Increased Oxidative Damage Contributes to Mitochondrial Dysfunction in Muscle of Depressed Rats Induced by Chronic Mild Stress Probably Mediated by SIRT3 Pathway

Depressed individuals are at an increased risk of developing age-related physiological diseases. Moreover, although it has been shown to be closely linked to skeletal muscle disease, the underlying mechanism is not well understood. In this study, we further investigated the pathophysiology and possible mechanism in the muscle tissue of depressed rats. The model of depression was developed by chronic mild stress (CMS) for seven weeks as indicated by reduced sucrose preference and a shorter total travelled distance, fewer grid line crossings, less time in the center zone in the open field test than that of controls.
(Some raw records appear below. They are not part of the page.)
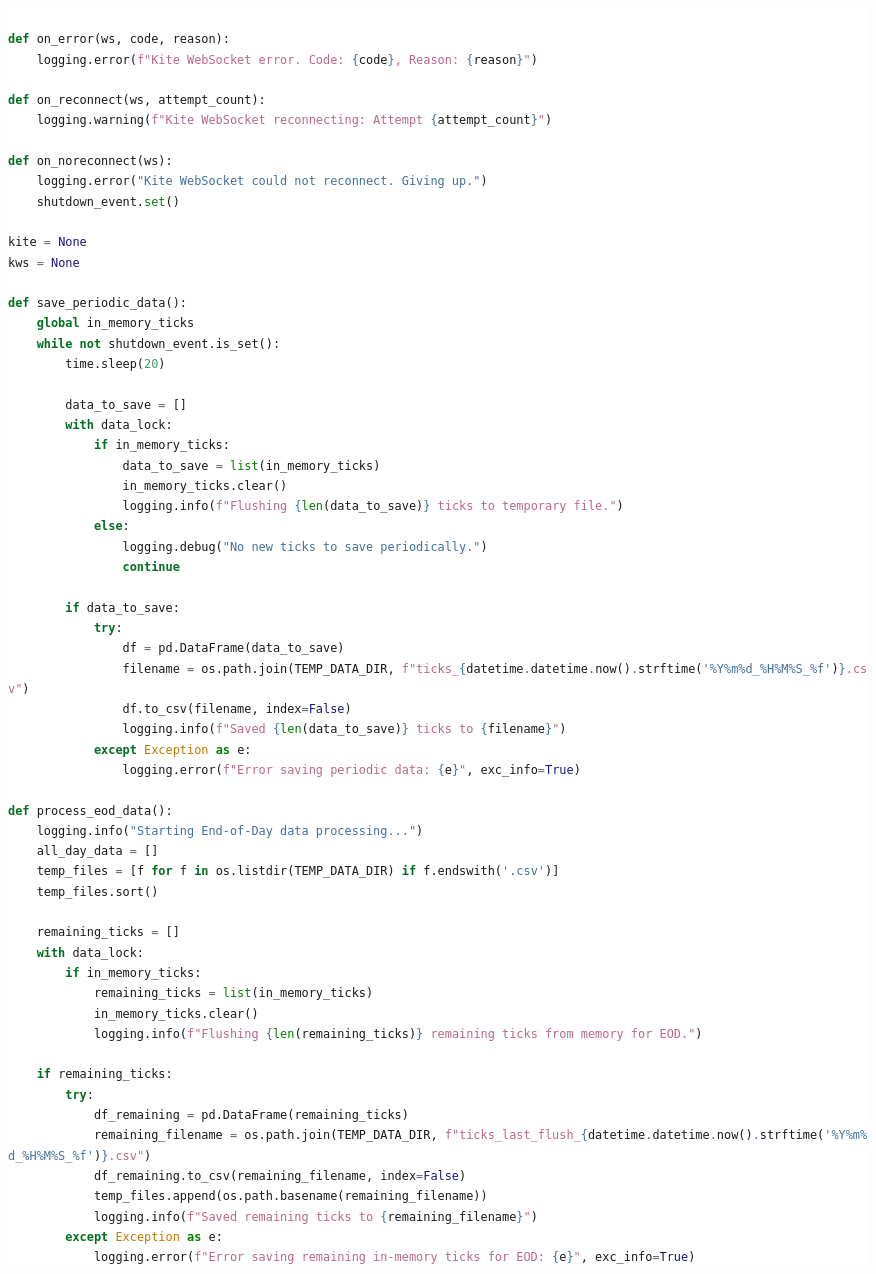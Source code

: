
 ```python

def on_error(ws, code, reason):
    logging.error(f"Kite WebSocket error. Code: {code}, Reason: {reason}")

def on_reconnect(ws, attempt_count):
    logging.warning(f"Kite WebSocket reconnecting: Attempt {attempt_count}")

def on_noreconnect(ws):
    logging.error("Kite WebSocket could not reconnect. Giving up.")
    shutdown_event.set()

kite = None
kws = None

def save_periodic_data():
    global in_memory_ticks
    while not shutdown_event.is_set():
        time.sleep(20)

        data_to_save = []
        with data_lock:
            if in_memory_ticks:
                data_to_save = list(in_memory_ticks)
                in_memory_ticks.clear()
                logging.info(f"Flushing {len(data_to_save)} ticks to temporary file.")
            else:
                logging.debug("No new ticks to save periodically.")
                continue

        if data_to_save:
            try:
                df = pd.DataFrame(data_to_save)
                filename = os.path.join(TEMP_DATA_DIR, f"ticks_{datetime.datetime.now().strftime('%Y%m%d_%H%M%S_%f')}.csv")
                df.to_csv(filename, index=False)
                logging.info(f"Saved {len(data_to_save)} ticks to {filename}")
            except Exception as e:
                logging.error(f"Error saving periodic data: {e}", exc_info=True)

def process_eod_data():
    logging.info("Starting End-of-Day data processing...")
    all_day_data = []
    temp_files = [f for f in os.listdir(TEMP_DATA_DIR) if f.endswith('.csv')]
    temp_files.sort()

    remaining_ticks = []
    with data_lock:
        if in_memory_ticks:
            remaining_ticks = list(in_memory_ticks)
            in_memory_ticks.clear()
            logging.info(f"Flushing {len(remaining_ticks)} remaining ticks from memory for EOD.")

    if remaining_ticks:
        try:
            df_remaining = pd.DataFrame(remaining_ticks)
            remaining_filename = os.path.join(TEMP_DATA_DIR, f"ticks_last_flush_{datetime.datetime.now().strftime('%Y%m%d_%H%M%S_%f')}.csv")
            df_remaining.to_csv(remaining_filename, index=False)
            temp_files.append(os.path.basename(remaining_filename))
            logging.info(f"Saved remaining ticks to {remaining_filename}")
        except Exception as e:
            logging.error(f"Error saving remaining in-memory ticks for EOD: {e}", exc_info=True)

```
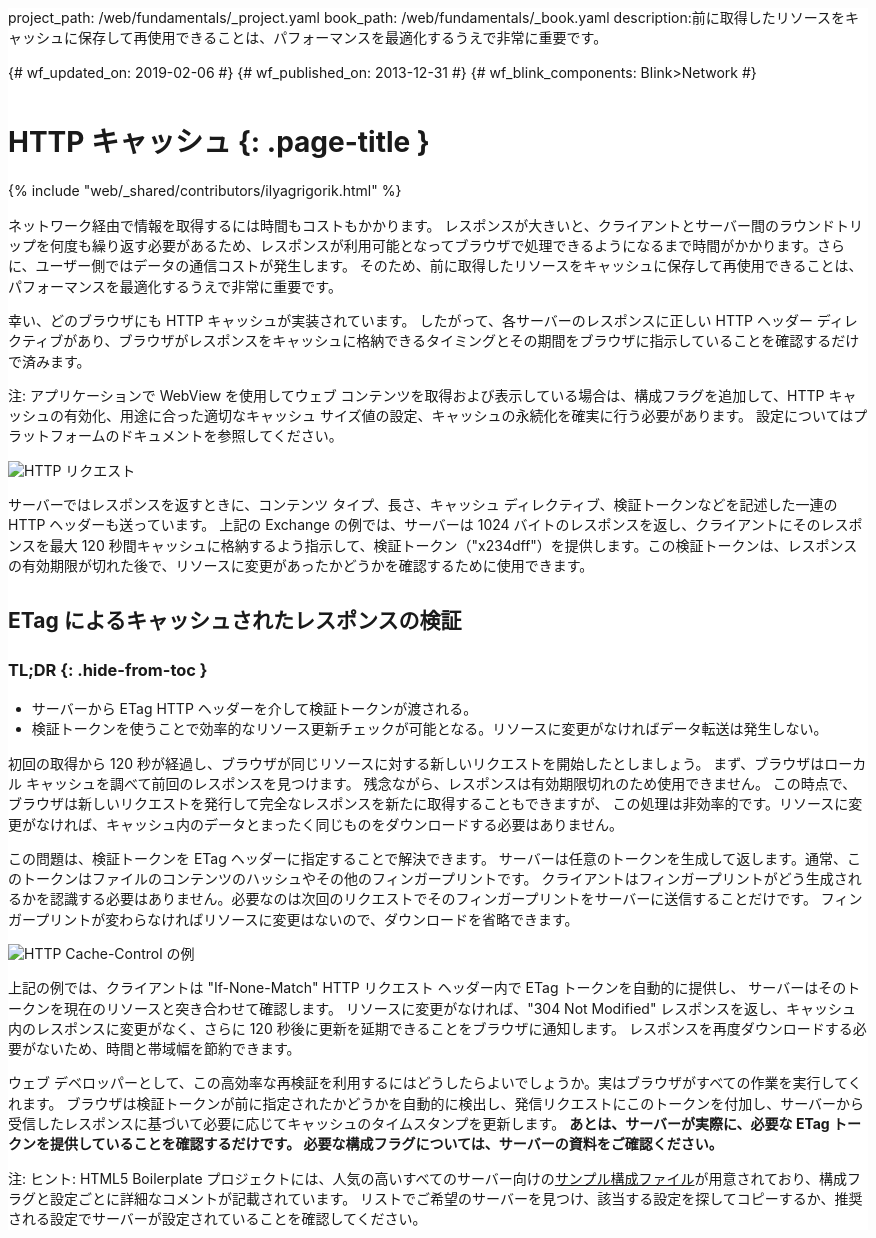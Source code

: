 project_path: /web/fundamentals/_project.yaml book_path: /web/fundamentals/_book.yaml description:前に取得したリソースをキャッシュに保存して再使用できることは、パフォーマンスを最適化するうえで非常に重要です。

{# wf_updated_on: 2019-02-06 #} {# wf_published_on: 2013-12-31 #} {# wf_blink_components: Blink>Network #}

# HTTP キャッシュ {: .page-title }

{% include "web/_shared/contributors/ilyagrigorik.html" %}

ネットワーク経由で情報を取得するには時間もコストもかかります。 レスポンスが大きいと、クライアントとサーバー間のラウンドトリップを何度も繰り返す必要があるため、レスポンスが利用可能となってブラウザで処理できるようになるまで時間がかかります。さらに、ユーザー側ではデータの通信コストが発生します。 そのため、前に取得したリソースをキャッシュに保存して再使用できることは、パフォーマンスを最適化するうえで非常に重要です。

幸い、どのブラウザにも HTTP キャッシュが実装されています。 したがって、各サーバーのレスポンスに正しい HTTP ヘッダー ディレクティブがあり、ブラウザがレスポンスをキャッシュに格納できるタイミングとその期間をブラウザに指示していることを確認するだけで済みます。

注: アプリケーションで WebView を使用してウェブ コンテンツを取得および表示している場合は、構成フラグを追加して、HTTP キャッシュの有効化、用途に合った適切なキャッシュ サイズ値の設定、キャッシュの永続化を確実に行う必要があります。 設定についてはプラットフォームのドキュメントを参照してください。

<img src="images/http-request.png"  alt="HTTP リクエスト" />

サーバーではレスポンスを返すときに、コンテンツ タイプ、長さ、キャッシュ ディレクティブ、検証トークンなどを記述した一連の HTTP ヘッダーも送っています。 上記の Exchange の例では、サーバーは 1024 バイトのレスポンスを返し、クライアントにそのレスポンスを最大 120 秒間キャッシュに格納するよう指示して、検証トークン（"x234dff"）を提供します。この検証トークンは、レスポンスの有効期限が切れた後で、リソースに変更があったかどうかを確認するために使用できます。

## ETag によるキャッシュされたレスポンスの検証

### TL;DR {: .hide-from-toc }

* サーバーから ETag HTTP ヘッダーを介して検証トークンが渡される。
* 検証トークンを使うことで効率的なリソース更新チェックが可能となる。リソースに変更がなければデータ転送は発生しない。

初回の取得から 120 秒が経過し、ブラウザが同じリソースに対する新しいリクエストを開始したとしましょう。 まず、ブラウザはローカル キャッシュを調べて前回のレスポンスを見つけます。 残念ながら、レスポンスは有効期限切れのため使用できません。 この時点で、ブラウザは新しいリクエストを発行して完全なレスポンスを新たに取得することもできますが、 この処理は非効率的です。リソースに変更がなければ、キャッシュ内のデータとまったく同じものをダウンロードする必要はありません。

この問題は、検証トークンを ETag ヘッダーに指定することで解決できます。 サーバーは任意のトークンを生成して返します。通常、このトークンはファイルのコンテンツのハッシュやその他のフィンガープリントです。 クライアントはフィンガープリントがどう生成されるかを認識する必要はありません。必要なのは次回のリクエストでそのフィンガープリントをサーバーに送信することだけです。 フィンガープリントが変わらなければリソースに変更はないので、ダウンロードを省略できます。

<img src="images/http-cache-control.png"  alt="HTTP Cache-Control の例" />

上記の例では、クライアントは "If-None-Match" HTTP リクエスト ヘッダー内で ETag トークンを自動的に提供し、 サーバーはそのトークンを現在のリソースと突き合わせて確認します。 リソースに変更がなければ、"304 Not Modified" レスポンスを返し、キャッシュ内のレスポンスに変更がなく、さらに 120 秒後に更新を延期できることをブラウザに通知します。 レスポンスを再度ダウンロードする必要がないため、時間と帯域幅を節約できます。

ウェブ デベロッパーとして、この高効率な再検証を利用するにはどうしたらよいでしょうか。実はブラウザがすべての作業を実行してくれます。 ブラウザは検証トークンが前に指定されたかどうかを自動的に検出し、発信リクエストにこのトークンを付加し、サーバーから受信したレスポンスに基づいて必要に応じてキャッシュのタイムスタンプを更新します。 **あとは、サーバーが実際に、必要な ETag トークンを提供していることを確認するだけです。 必要な構成フラグについては、サーバーの資料をご確認ください。**

注: ヒント: HTML5 Boilerplate プロジェクトには、人気の高いすべてのサーバー向けの[サンプル構成ファイル](https://github.com/h5bp/server-configs)が用意されており、構成フラグと設定ごとに詳細なコメントが記載されています。 リストでご希望のサーバーを見つけ、該当する設定を探してコピーするか、推奨される設定でサーバーが設定されていることを確認してください。
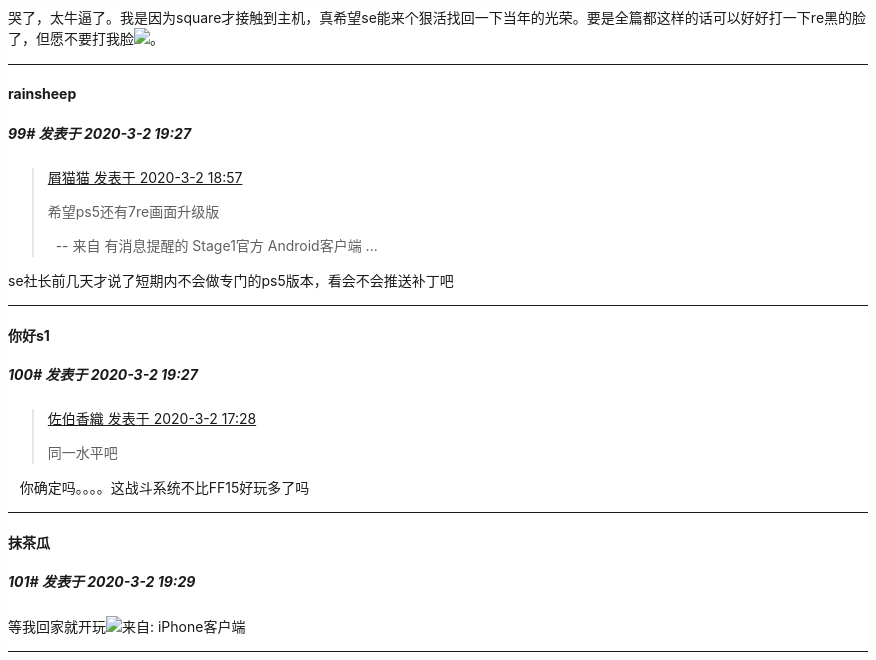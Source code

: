 
哭了，太牛逼了。我是因为square才接触到主机，真希望se能来个狠活找回一下当年的光荣。要是全篇都这样的话可以好好打一下re黑的脸了，但愿不要打我脸<img src="https://static.saraba1st.com/image/smiley/face2017/068.png" referrerpolicy="no-referrer">。







*****

####  rainsheep  
##### 99#       发表于 2020-3-2 19:27



<blockquote><a href="httphttps://bbs.saraba1st.com/2b/forum.php?mod=redirect&amp;goto=findpost&amp;pid=46593992&amp;ptid=1916756" target="_blank">屑猫猫 发表于 2020-3-2 18:57</a>

希望ps5还有7re画面升级版


  -- 来自 有消息提醒的 Stage1官方 Android客户端 ...</blockquote>
se社长前几天才说了短期内不会做专门的ps5版本，看会不会推送补丁吧







*****

####  你好s1  
##### 100#       发表于 2020-3-2 19:27



<blockquote><a href="httphttps://bbs.saraba1st.com/2b/forum.php?mod=redirect&amp;goto=findpost&amp;pid=46593075&amp;ptid=1916756" target="_blank">佐伯香織 发表于 2020-3-2 17:28</a>

同一水平吧</blockquote>
   你确定吗。。。。这战斗系统不比FF15好玩多了吗







*****

####  抹茶瓜  
##### 101#       发表于 2020-3-2 19:29




等我回家就开玩<img src="https://static.saraba1st.com/image/smiley/face2017/069.png" referrerpolicy="no-referrer">来自: iPhone客户端







*****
In addition, depressed rats exhibited declined physiological activity characterized by reduced locomotor activity and thermogenesis. Moreover, CMS altered the levels of 5-hydroxytryptophan (5-HT), Neuropeptide Y (NPY), and corticosterone (CORT) in serum and hippocampus. What’s more, impaired mitochondrial ultrastructure and function as shown by transmission electron microscope and reduced mitochrondrial DNA (mtDNA) integrity, ATP production, which was associated with increased cellular ROS and decreased superoxide dismutase activity in muscle tissue of CMS-induced depressed rats. Overall, our present study provides a new perspective for depressed individuals accompanied by fatigue and new ideas for future treatment of depression complications.